* EXERCISE REQUIREMENTS
Spot each line in the data below containing "contacts" and copy it.

* EXTRACTED RECORDS
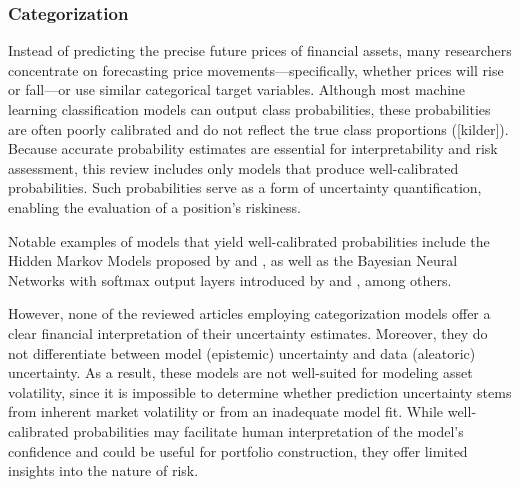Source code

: \subsubsection{Categorization}
Instead of predicting the precise future prices of financial assets, many researchers concentrate on forecasting price movements—specifically, whether prices will rise or fall—or use similar categorical target variables. Although most machine learning classification models can output class probabilities, these probabilities are often poorly calibrated and do not reflect the true class proportions ([kilder]). Because accurate probability estimates are essential for interpretability and risk assessment, this review includes only models that produce well-calibrated probabilities. Such probabilities serve as a form of uncertainty quantification, enabling the evaluation of a position's riskiness.

Notable examples of models that yield well-calibrated probabilities include the Hidden Markov Models proposed by \textcite{...} and \textcite{...}, as well as the Bayesian Neural Networks with softmax output layers introduced by \textcite{...} and \textcite{...}, among others. \textcite{magris2023bayesian}

However, none of the reviewed articles employing categorization models offer a clear financial interpretation of their uncertainty estimates. Moreover, they do not differentiate between model (epistemic) uncertainty and data (aleatoric) uncertainty. As a result, these models are not well-suited for modeling asset volatility, since it is impossible to determine whether prediction uncertainty stems from inherent market volatility or from an inadequate model fit. While well-calibrated probabilities may facilitate human interpretation of the model's confidence and could be useful for portfolio construction, they offer limited insights into the nature of risk.


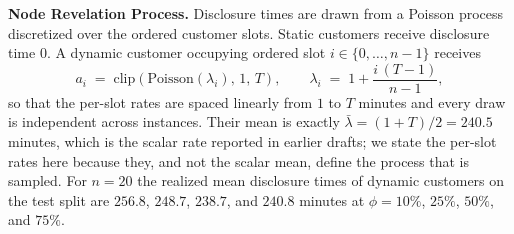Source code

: 


\textbf{Node Revelation Process.} Disclosure times are drawn from a Poisson
process discretized over the ordered customer slots. Static customers receive
disclosure time $0$. A dynamic customer occupying ordered slot
$i \in \{0,\ldots,n-1\}$ receives
\begin{equation}
a_i \;=\; \mathrm{clip}\!\left(\mathrm{Poisson}(\lambda_i),\, 1,\, T\right),
\qquad
\lambda_i \;=\; 1 + \frac{i\,(T-1)}{n-1},
\label{eq:disclosure}
\end{equation}
so that the per-slot rates are spaced linearly from $1$ to $T$ minutes and every
draw is independent across instances. Their mean is exactly
$\bar{\lambda} = (1+T)/2 = 240.5$ minutes, which is the scalar rate reported in
earlier drafts; we state the per-slot rates here because they, and not the
scalar mean, define the process that is sampled. For $n=20$ the realized mean
disclosure times of dynamic customers on the test split are $256.8$, $248.7$,
$238.7$, and $240.8$ minutes at $\phi = 10\%$, $25\%$, $50\%$, and $75\%$.


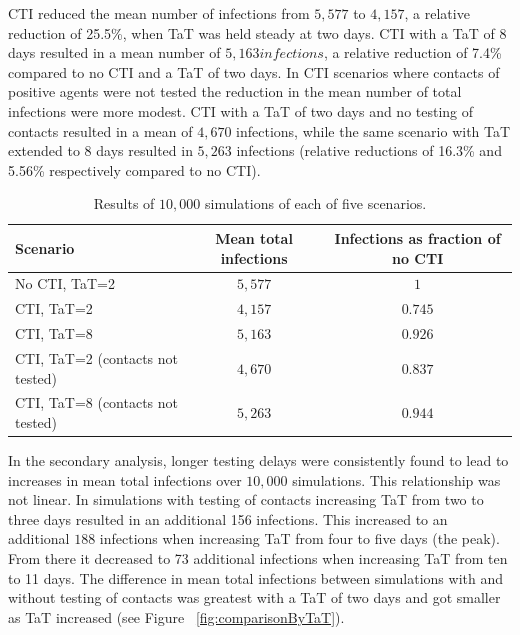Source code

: \documentclass{article}
\begin{document}
CTI reduced the mean number of infections from $5,577$ to $4,157$, a relative
reduction of 25.5\%, when TaT was held steady at two days. CTI with a TaT of 8
days resulted in a mean number of $5,163 infections$, a relative reduction of 7.4\%
compared to no CTI and a TaT of two days. In CTI scenarios where contacts of
positive agents were not tested the reduction in the mean number of total
infections were more modest. CTI with a TaT of two days and no testing of contacts
resulted in a mean of $4,670$ infections, while the same scenario with TaT
extended to 8 days resulted in $5,263$ infections (relative reductions of 16.3\%
and 5.56\% respectively compared to no CTI).

\begin{table}[ht!]
  \centering
  \begin{tabular}{|l|c|c|}
    \hline
  Scenario & Mean total infections & Infections as fraction of no CTI \\ \hline
  No CTI, TaT=2 & $5,577$ & $1$  \\ \hline
  CTI, TaT=2 & $4,157$ & $0.745$  \\ \hline
  CTI, TaT=8 & $5,163$ & $0.926$  \\ \hline
  CTI, TaT=2 (contacts not tested) & $4,670$ & $0.837$  \\ \hline
  CTI, TaT=8 (contacts not tested) & $5,263$ & $0.944$  \\ \hline
\end{tabular}
  \caption{Results of $10,000$ simulations of each of five scenarios.}
  \label{table:results_scenarios}
\end{table}

In the secondary analysis, longer testing delays were consistently found to lead
to increases in mean total infections over $10,000$ simulations. This
relationship was not linear. In simulations with testing of contacts increasing
TaT from two to three days resulted in an additional 156 infections. This
increased to an additional $188$ infections when increasing TaT from four to
five days (the peak). From there it decreased to 73 additional infections when
increasing TaT from ten to 11 days. The difference in mean total infections
between simulations with and without testing of contacts was greatest with a TaT
of two days and got smaller as TaT increased (see Figure
~\ref{fig:comparisonByTaT}).
\end{document}
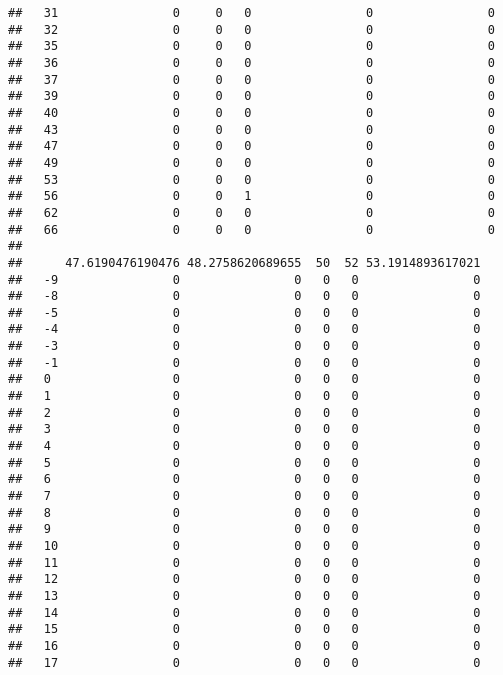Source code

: \documentclass[]{article}
\begin{document}
\begin{verbatim}
##   31                0     0   0                0                0
##   32                0     0   0                0                0
##   35                0     0   0                0                0
##   36                0     0   0                0                0
##   37                0     0   0                0                0
##   39                0     0   0                0                0
##   40                0     0   0                0                0
##   43                0     0   0                0                0
##   47                0     0   0                0                0
##   49                0     0   0                0                0
##   53                0     0   0                0                0
##   56                0     0   1                0                0
##   62                0     0   0                0                0
##   66                0     0   0                0                0
##     
##      47.6190476190476 48.2758620689655  50  52 53.1914893617021
##   -9                0                0   0   0                0
##   -8                0                0   0   0                0
##   -5                0                0   0   0                0
##   -4                0                0   0   0                0
##   -3                0                0   0   0                0
##   -1                0                0   0   0                0
##   0                 0                0   0   0                0
##   1                 0                0   0   0                0
##   2                 0                0   0   0                0
##   3                 0                0   0   0                0
##   4                 0                0   0   0                0
##   5                 0                0   0   0                0
##   6                 0                0   0   0                0
##   7                 0                0   0   0                0
##   8                 0                0   0   0                0
##   9                 0                0   0   0                0
##   10                0                0   0   0                0
##   11                0                0   0   0                0
##   12                0                0   0   0                0
##   13                0                0   0   0                0
##   14                0                0   0   0                0
##   15                0                0   0   0                0
##   16                0                0   0   0                0
##   17                0                0   0   0                0

\end{verbatim}
\end{document}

* EXPECTED ANSWER
compared to no CTI and a TaT of two days. In CTI scenarios where contacts of
infections were more modest. CTI with a TaT of two days and no testing of contacts
  CTI, TaT=2 (contacts not tested) & $4,670$ & $0.837$  \\ \hline
  CTI, TaT=8 (contacts not tested) & $5,263$ & $0.944$  \\ \hline
relationship was not linear. In simulations with testing of contacts increasing
between simulations with and without testing of contacts was greatest with a TaT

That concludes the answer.